Stored data:
----
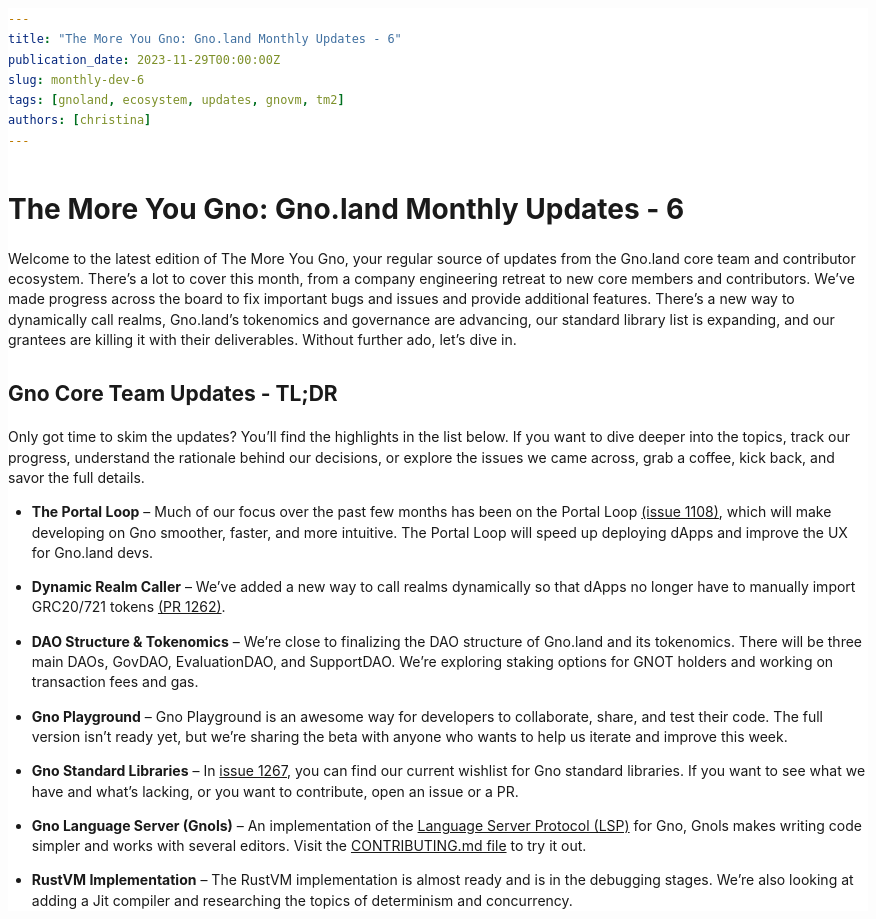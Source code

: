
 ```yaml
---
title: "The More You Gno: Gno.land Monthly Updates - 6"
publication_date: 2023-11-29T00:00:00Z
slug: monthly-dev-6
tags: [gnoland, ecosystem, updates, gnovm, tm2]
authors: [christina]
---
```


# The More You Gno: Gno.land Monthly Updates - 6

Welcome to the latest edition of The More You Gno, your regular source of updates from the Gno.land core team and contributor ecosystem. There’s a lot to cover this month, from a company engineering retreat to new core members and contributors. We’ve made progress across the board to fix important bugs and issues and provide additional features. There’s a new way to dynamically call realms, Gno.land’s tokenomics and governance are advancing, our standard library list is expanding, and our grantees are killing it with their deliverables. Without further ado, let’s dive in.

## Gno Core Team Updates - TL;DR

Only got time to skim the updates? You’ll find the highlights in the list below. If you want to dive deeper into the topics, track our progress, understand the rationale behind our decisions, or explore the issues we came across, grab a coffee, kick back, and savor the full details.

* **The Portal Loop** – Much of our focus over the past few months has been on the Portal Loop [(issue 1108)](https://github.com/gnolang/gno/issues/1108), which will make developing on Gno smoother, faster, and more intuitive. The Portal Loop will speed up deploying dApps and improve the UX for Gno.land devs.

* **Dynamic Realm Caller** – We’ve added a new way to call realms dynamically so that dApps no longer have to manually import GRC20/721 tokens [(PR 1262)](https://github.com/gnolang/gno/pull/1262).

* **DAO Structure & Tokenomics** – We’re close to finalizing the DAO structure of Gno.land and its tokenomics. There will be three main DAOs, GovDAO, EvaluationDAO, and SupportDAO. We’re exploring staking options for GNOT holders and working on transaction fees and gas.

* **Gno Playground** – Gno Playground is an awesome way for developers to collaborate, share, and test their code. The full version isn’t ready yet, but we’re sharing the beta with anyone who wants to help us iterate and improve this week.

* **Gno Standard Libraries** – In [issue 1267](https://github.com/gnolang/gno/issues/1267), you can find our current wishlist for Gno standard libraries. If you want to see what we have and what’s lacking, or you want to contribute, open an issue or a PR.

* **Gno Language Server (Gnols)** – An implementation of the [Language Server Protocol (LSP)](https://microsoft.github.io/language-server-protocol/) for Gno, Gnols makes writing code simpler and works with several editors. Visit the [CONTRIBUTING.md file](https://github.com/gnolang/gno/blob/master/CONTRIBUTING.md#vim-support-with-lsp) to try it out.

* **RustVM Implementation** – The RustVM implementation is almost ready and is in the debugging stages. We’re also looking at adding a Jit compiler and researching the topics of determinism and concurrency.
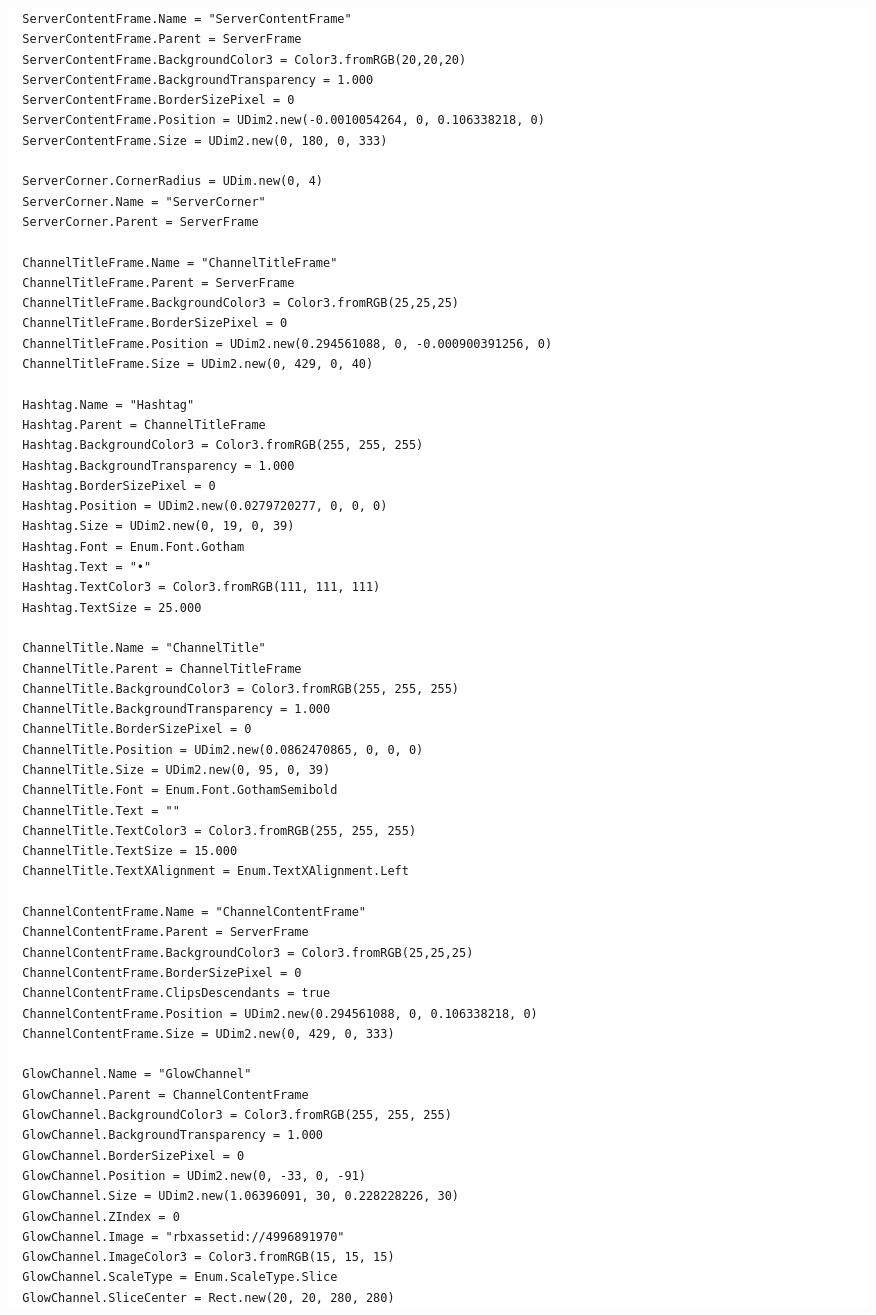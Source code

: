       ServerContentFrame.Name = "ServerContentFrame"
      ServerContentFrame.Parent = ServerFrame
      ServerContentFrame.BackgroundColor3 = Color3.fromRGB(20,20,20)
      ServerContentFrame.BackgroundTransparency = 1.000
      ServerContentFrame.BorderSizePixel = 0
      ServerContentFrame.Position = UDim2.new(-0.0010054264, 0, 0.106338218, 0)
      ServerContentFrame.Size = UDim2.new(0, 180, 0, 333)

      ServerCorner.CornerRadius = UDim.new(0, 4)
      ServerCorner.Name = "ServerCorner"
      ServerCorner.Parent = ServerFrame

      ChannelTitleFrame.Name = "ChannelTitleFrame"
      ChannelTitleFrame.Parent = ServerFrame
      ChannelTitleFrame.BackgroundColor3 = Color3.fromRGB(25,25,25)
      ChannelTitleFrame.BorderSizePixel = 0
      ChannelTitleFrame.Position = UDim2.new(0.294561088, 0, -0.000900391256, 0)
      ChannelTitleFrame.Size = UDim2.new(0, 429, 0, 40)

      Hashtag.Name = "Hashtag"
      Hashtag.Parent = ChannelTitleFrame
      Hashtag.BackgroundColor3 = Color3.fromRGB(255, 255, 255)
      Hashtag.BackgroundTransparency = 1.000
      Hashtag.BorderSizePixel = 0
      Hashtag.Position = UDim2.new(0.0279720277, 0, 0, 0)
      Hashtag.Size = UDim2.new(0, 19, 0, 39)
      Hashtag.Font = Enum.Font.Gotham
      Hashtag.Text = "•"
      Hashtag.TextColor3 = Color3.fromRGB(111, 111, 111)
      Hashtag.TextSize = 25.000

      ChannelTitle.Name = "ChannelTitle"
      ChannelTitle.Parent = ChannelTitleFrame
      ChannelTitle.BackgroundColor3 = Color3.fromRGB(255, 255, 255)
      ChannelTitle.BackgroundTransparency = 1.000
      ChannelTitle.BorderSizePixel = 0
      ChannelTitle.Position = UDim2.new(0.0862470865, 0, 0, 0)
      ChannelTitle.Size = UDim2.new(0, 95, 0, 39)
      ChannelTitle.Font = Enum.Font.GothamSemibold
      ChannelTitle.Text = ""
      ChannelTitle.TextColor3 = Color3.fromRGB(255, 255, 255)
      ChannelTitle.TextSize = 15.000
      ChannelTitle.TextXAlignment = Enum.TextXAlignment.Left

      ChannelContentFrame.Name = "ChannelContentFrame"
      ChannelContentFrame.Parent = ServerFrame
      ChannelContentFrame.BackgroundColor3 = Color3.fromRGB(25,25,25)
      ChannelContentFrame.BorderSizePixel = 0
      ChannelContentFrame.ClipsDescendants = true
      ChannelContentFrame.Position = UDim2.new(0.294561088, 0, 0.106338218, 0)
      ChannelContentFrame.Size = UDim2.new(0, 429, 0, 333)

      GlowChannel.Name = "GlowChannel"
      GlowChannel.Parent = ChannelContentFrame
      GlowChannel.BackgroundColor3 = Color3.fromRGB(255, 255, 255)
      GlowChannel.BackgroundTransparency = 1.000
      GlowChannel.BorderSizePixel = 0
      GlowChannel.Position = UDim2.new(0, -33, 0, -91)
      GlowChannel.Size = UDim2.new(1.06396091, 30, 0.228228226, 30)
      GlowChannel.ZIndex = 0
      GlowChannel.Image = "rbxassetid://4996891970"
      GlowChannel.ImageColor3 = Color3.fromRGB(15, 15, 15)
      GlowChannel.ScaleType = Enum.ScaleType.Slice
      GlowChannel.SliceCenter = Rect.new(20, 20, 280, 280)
----
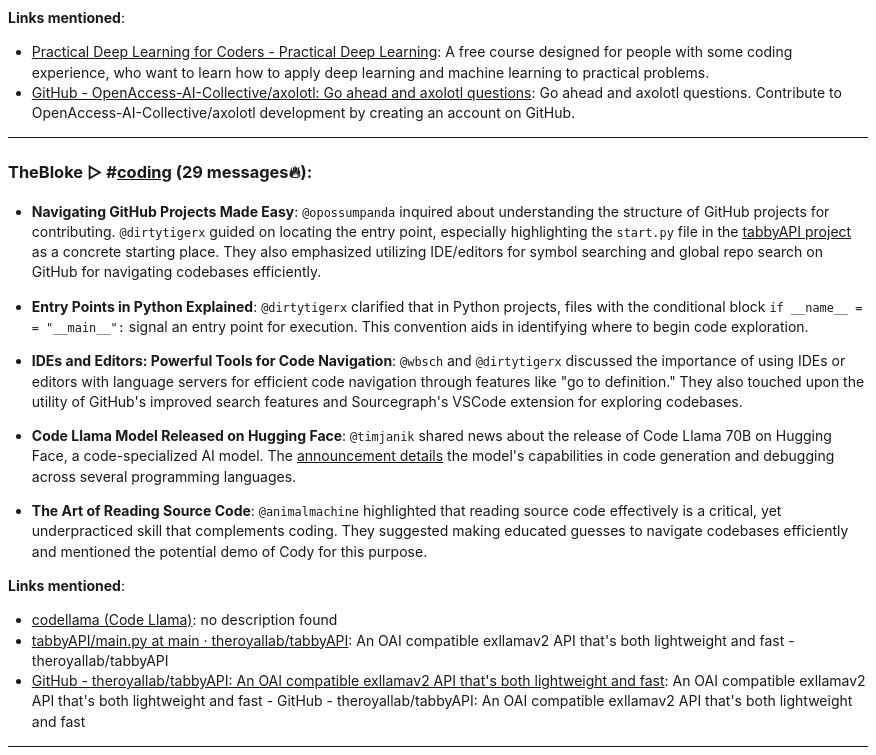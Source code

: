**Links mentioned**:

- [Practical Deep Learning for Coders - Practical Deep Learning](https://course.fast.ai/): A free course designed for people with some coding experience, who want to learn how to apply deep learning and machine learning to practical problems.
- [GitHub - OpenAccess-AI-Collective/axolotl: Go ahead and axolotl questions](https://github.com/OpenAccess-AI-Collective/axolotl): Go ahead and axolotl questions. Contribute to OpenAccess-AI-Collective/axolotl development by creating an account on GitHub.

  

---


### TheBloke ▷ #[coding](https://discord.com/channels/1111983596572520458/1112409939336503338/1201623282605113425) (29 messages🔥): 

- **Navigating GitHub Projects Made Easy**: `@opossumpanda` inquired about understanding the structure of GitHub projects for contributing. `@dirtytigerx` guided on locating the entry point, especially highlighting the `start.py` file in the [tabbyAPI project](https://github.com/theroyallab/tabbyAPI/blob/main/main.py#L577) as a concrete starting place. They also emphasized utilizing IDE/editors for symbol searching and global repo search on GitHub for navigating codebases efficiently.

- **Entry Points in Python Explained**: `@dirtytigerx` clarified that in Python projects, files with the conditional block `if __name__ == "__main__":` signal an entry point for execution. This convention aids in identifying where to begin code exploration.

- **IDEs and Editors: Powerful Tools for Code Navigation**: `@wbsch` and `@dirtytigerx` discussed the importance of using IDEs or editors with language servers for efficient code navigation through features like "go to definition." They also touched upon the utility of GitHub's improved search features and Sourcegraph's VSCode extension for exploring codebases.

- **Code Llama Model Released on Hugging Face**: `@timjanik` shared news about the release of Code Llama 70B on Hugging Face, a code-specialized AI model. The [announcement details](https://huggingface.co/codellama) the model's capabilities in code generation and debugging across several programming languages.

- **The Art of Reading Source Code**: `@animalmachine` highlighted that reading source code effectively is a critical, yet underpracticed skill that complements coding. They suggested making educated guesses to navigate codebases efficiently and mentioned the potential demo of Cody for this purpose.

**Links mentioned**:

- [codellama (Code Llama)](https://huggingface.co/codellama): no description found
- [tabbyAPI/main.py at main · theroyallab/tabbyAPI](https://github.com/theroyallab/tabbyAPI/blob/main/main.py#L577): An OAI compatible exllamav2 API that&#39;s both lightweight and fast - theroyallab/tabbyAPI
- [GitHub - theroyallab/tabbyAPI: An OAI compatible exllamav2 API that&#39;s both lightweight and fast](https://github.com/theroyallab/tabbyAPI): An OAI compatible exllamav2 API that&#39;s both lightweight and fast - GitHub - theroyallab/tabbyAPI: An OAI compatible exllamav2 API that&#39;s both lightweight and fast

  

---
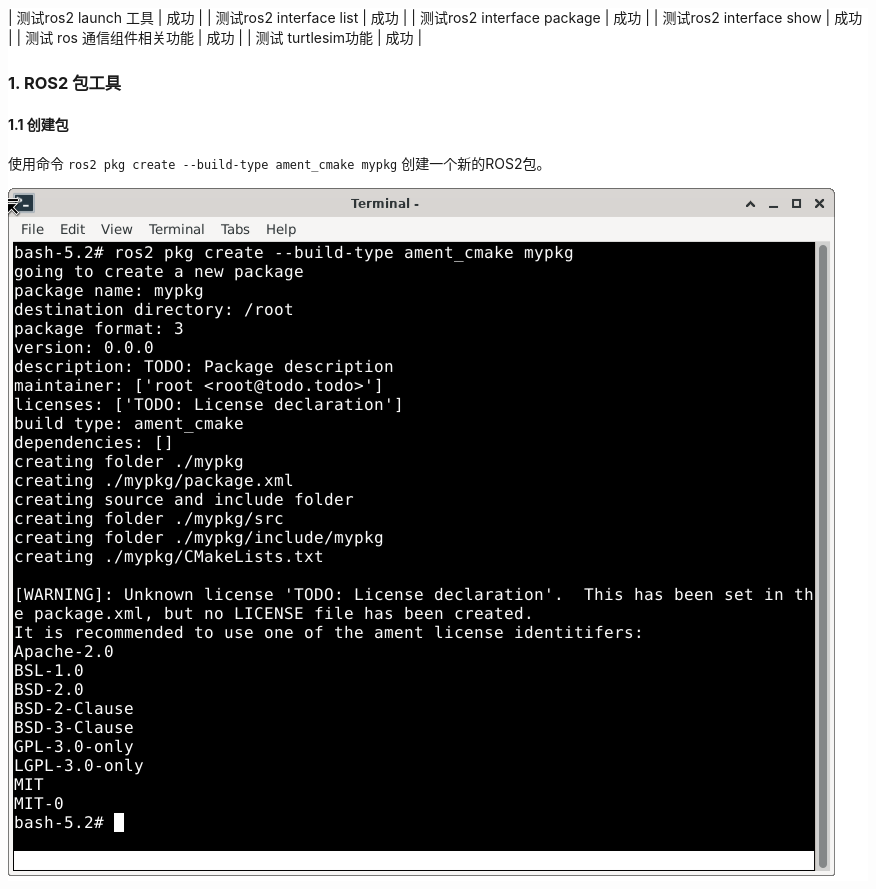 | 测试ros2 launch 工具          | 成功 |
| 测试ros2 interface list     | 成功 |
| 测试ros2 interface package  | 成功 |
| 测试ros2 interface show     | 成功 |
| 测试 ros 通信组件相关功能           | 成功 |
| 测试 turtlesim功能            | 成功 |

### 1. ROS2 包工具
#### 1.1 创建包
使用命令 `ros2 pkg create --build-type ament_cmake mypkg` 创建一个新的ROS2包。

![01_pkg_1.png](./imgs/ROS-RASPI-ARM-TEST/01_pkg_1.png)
----
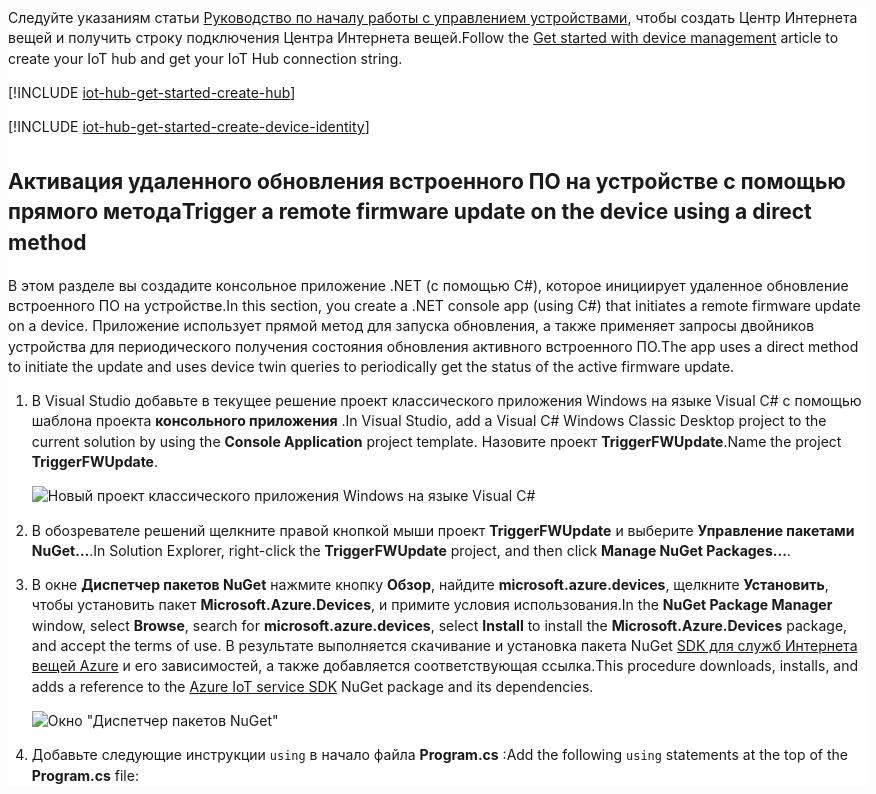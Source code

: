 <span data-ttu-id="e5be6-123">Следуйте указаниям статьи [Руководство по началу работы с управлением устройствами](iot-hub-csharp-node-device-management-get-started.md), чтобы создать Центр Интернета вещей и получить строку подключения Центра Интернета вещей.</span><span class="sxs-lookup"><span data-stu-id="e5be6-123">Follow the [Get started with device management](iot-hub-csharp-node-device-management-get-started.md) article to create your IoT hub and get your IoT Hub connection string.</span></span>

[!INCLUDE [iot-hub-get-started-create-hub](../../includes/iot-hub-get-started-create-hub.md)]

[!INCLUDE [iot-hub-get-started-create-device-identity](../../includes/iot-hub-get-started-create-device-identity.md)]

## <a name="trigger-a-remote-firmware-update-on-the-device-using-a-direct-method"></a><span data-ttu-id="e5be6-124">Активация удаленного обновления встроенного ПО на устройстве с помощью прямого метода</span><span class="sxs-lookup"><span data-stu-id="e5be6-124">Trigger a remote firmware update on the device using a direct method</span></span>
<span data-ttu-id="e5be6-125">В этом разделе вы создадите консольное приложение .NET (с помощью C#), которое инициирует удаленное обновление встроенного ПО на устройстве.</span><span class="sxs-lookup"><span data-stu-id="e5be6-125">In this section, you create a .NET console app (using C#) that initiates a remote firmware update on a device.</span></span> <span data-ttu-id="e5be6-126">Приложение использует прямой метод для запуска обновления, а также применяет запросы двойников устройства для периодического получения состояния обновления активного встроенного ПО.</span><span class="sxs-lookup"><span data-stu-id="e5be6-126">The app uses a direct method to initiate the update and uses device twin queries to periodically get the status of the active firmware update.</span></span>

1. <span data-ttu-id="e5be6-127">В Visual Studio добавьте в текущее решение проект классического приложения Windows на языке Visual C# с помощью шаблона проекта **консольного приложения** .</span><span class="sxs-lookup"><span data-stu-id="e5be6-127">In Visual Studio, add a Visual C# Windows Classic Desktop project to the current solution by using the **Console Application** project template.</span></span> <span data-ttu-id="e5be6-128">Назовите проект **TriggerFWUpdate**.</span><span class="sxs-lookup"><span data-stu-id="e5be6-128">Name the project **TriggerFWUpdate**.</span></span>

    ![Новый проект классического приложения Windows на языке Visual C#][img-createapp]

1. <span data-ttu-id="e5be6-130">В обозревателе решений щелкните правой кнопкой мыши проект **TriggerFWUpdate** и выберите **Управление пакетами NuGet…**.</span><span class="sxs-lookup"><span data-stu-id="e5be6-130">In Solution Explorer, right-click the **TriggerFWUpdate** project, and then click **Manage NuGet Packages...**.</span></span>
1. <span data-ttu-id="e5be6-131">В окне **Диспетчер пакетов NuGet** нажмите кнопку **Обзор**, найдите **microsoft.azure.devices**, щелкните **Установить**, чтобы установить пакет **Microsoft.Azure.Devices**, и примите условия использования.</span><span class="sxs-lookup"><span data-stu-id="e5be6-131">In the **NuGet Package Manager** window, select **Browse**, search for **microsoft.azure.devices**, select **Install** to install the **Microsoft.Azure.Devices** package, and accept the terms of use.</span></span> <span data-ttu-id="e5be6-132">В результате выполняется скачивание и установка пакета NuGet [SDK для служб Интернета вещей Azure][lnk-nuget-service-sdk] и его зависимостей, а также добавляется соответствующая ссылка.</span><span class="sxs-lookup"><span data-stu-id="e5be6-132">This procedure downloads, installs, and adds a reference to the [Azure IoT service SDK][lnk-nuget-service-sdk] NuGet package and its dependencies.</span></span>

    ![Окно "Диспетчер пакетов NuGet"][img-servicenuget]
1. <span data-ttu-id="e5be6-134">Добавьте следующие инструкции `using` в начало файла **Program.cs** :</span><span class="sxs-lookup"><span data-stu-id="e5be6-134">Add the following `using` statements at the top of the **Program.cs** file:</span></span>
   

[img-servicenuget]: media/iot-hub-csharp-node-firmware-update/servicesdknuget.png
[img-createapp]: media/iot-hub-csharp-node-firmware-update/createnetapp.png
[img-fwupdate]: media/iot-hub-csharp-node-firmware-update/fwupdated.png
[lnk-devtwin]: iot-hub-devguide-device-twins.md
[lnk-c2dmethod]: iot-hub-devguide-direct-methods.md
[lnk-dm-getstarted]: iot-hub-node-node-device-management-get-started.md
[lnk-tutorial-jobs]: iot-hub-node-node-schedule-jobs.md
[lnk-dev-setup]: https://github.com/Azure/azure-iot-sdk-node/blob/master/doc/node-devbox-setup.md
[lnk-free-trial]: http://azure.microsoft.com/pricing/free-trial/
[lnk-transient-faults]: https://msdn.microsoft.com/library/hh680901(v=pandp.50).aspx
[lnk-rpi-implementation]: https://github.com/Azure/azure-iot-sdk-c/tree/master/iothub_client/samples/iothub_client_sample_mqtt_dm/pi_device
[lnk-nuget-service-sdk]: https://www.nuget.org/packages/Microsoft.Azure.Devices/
----
Activity: From the entries above, copy every line that holds the word "interface".

Written solution:
| 测试ros2 interface list     | 成功 |
| 测试ros2 interface package  | 成功 |
| 测试ros2 interface show     | 成功 |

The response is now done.